§ **What you need to do**
Write out the records again, exactly, leaving none out.

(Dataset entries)
Start of Block

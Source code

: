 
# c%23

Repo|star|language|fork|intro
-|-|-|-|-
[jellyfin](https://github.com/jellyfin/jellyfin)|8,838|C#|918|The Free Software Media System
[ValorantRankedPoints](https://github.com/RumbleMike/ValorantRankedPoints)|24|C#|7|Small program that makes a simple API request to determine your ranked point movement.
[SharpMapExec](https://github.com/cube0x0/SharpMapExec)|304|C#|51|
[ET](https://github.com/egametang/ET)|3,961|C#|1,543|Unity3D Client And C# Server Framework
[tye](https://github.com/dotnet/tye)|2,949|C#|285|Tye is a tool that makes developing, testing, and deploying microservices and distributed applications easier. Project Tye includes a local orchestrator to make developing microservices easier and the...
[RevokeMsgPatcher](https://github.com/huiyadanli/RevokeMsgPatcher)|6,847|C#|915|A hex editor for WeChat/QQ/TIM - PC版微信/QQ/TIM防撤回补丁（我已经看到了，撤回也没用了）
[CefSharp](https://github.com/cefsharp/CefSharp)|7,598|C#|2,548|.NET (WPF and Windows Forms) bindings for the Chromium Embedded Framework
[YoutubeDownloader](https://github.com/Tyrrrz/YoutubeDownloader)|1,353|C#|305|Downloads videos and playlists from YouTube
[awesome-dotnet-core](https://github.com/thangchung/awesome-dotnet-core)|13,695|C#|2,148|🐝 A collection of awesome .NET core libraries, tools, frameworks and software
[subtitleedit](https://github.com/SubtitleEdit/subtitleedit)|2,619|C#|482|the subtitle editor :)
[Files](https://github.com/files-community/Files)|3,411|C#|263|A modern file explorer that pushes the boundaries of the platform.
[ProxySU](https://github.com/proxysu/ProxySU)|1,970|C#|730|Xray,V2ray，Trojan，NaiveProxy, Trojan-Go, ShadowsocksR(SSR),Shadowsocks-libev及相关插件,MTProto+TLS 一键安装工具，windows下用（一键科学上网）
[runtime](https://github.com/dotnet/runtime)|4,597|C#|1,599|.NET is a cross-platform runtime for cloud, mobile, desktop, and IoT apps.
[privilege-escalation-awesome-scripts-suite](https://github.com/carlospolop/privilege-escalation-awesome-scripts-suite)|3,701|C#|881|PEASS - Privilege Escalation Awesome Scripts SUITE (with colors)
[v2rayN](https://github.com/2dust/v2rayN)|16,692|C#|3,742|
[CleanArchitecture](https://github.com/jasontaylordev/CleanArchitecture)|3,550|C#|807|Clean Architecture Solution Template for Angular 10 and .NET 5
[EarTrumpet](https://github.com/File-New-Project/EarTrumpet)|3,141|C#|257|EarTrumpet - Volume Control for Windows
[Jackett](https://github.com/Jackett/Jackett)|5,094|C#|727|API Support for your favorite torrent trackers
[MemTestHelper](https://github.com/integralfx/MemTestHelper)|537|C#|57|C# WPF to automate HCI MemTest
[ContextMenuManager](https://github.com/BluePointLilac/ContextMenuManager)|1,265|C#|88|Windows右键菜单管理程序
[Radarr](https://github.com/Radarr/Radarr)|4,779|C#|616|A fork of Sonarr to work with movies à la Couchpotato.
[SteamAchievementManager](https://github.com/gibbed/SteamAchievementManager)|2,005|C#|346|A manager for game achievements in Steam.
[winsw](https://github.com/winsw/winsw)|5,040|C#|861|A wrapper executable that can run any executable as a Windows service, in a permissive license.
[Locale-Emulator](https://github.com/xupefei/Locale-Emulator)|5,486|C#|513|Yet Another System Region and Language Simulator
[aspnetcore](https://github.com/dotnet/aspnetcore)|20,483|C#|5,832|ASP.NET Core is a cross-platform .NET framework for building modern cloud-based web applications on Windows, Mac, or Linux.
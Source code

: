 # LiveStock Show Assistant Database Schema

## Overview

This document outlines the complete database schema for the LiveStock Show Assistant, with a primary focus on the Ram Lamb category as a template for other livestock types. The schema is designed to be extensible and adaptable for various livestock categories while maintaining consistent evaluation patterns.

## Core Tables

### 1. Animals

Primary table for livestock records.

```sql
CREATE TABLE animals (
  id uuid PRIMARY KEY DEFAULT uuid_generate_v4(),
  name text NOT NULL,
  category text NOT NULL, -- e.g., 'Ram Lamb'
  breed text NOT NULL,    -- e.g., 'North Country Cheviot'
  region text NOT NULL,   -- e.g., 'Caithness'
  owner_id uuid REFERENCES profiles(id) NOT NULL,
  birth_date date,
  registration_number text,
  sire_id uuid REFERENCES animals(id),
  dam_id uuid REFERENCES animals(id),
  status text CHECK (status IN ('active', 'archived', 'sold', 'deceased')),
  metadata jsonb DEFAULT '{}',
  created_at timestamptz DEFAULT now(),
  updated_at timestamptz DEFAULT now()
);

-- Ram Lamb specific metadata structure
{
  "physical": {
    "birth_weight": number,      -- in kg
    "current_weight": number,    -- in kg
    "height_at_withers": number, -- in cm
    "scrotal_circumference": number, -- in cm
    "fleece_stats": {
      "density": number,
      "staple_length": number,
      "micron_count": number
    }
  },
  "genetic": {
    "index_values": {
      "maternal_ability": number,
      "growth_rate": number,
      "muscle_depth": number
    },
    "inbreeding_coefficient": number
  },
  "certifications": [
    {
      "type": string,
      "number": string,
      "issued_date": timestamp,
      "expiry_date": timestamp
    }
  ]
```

End of Block

§ **Exercise answer**
Source code

: 
# c%23

Repo|star|language|fork|intro
-|-|-|-|-
[jellyfin](https://github.com/jellyfin/jellyfin)|8,838|C#|918|The Free Software Media System
[ValorantRankedPoints](https://github.com/RumbleMike/ValorantRankedPoints)|24|C#|7|Small program that makes a simple API request to determine your ranked point movement.
[SharpMapExec](https://github.com/cube0x0/SharpMapExec)|304|C#|51|
[ET](https://github.com/egametang/ET)|3,961|C#|1,543|Unity3D Client And C# Server Framework
[tye](https://github.com/dotnet/tye)|2,949|C#|285|Tye is a tool that makes developing, testing, and deploying microservices and distributed applications easier. Project Tye includes a local orchestrator to make developing microservices easier and the...
[RevokeMsgPatcher](https://github.com/huiyadanli/RevokeMsgPatcher)|6,847|C#|915|A hex editor for WeChat/QQ/TIM - PC版微信/QQ/TIM防撤回补丁（我已经看到了，撤回也没用了）
[CefSharp](https://github.com/cefsharp/CefSharp)|7,598|C#|2,548|.NET (WPF and Windows Forms) bindings for the Chromium Embedded Framework
[YoutubeDownloader](https://github.com/Tyrrrz/YoutubeDownloader)|1,353|C#|305|Downloads videos and playlists from YouTube
[awesome-dotnet-core](https://github.com/thangchung/awesome-dotnet-core)|13,695|C#|2,148|🐝 A collection of awesome .NET core libraries, tools, frameworks and software
[subtitleedit](https://github.com/SubtitleEdit/subtitleedit)|2,619|C#|482|the subtitle editor :)
[Files](https://github.com/files-community/Files)|3,411|C#|263|A modern file explorer that pushes the boundaries of the platform.
[ProxySU](https://github.com/proxysu/ProxySU)|1,970|C#|730|Xray,V2ray，Trojan，NaiveProxy, Trojan-Go, ShadowsocksR(SSR),Shadowsocks-libev及相关插件,MTProto+TLS 一键安装工具，windows下用（一键科学上网）
[runtime](https://github.com/dotnet/runtime)|4,597|C#|1,599|.NET is a cross-platform runtime for cloud, mobile, desktop, and IoT apps.
[privilege-escalation-awesome-scripts-suite](https://github.com/carlospolop/privilege-escalation-awesome-scripts-suite)|3,701|C#|881|PEASS - Privilege Escalation Awesome Scripts SUITE (with colors)
[v2rayN](https://github.com/2dust/v2rayN)|16,692|C#|3,742|
[CleanArchitecture](https://github.com/jasontaylordev/CleanArchitecture)|3,550|C#|807|Clean Architecture Solution Template for Angular 10 and .NET 5
[EarTrumpet](https://github.com/File-New-Project/EarTrumpet)|3,141|C#|257|EarTrumpet - Volume Control for Windows
[Jackett](https://github.com/Jackett/Jackett)|5,094|C#|727|API Support for your favorite torrent trackers
[MemTestHelper](https://github.com/integralfx/MemTestHelper)|537|C#|57|C# WPF to automate HCI MemTest
[ContextMenuManager](https://github.com/BluePointLilac/ContextMenuManager)|1,265|C#|88|Windows右键菜单管理程序
[Radarr](https://github.com/Radarr/Radarr)|4,779|C#|616|A fork of Sonarr to work with movies à la Couchpotato.
[SteamAchievementManager](https://github.com/gibbed/SteamAchievementManager)|2,005|C#|346|A manager for game achievements in Steam.
[winsw](https://github.com/winsw/winsw)|5,040|C#|861|A wrapper executable that can run any executable as a Windows service, in a permissive license.
[Locale-Emulator](https://github.com/xupefei/Locale-Emulator)|5,486|C#|513|Yet Another System Region and Language Simulator
[aspnetcore](https://github.com/dotnet/aspnetcore)|20,483|C#|5,832|ASP.NET Core is a cross-platform .NET framework for building modern cloud-based web applications on Windows, Mac, or Linux.
Source code

: # LiveStock Show Assistant Database Schema

## Overview

This document outlines the complete database schema for the LiveStock Show Assistant, with a primary focus on the Ram Lamb category as a template for other livestock types. The schema is designed to be extensible and adaptable for various livestock categories while maintaining consistent evaluation patterns.

## Core Tables

### 1. Animals

Primary table for livestock records.

```sql
CREATE TABLE animals (
  id uuid PRIMARY KEY DEFAULT uuid_generate_v4(),
  name text NOT NULL,
  category text NOT NULL, -- e.g., 'Ram Lamb'
  breed text NOT NULL,    -- e.g., 'North Country Cheviot'
  region text NOT NULL,   -- e.g., 'Caithness'
  owner_id uuid REFERENCES profiles(id) NOT NULL,
  birth_date date,
  registration_number text,
  sire_id uuid REFERENCES animals(id),
  dam_id uuid REFERENCES animals(id),
  status text CHECK (status IN ('active', 'archived', 'sold', 'deceased')),
  metadata jsonb DEFAULT '{}',
  created_at timestamptz DEFAULT now(),
  updated_at timestamptz DEFAULT now()
);

-- Ram Lamb specific metadata structure
{
  "physical": {
    "birth_weight": number,      -- in kg
    "current_weight": number,    -- in kg
    "height_at_withers": number, -- in cm
    "scrotal_circumference": number, -- in cm
    "fleece_stats": {
      "density": number,
      "staple_length": number,
      "micron_count": number
    }
  },
  "genetic": {
    "index_values": {
      "maternal_ability": number,
      "growth_rate": number,
      "muscle_depth": number
    },
    "inbreeding_coefficient": number
  },
  "certifications": [
    {
      "type": string,
      "number": string,
      "issued_date": timestamp,
      "expiry_date": timestamp
    }
  ]
```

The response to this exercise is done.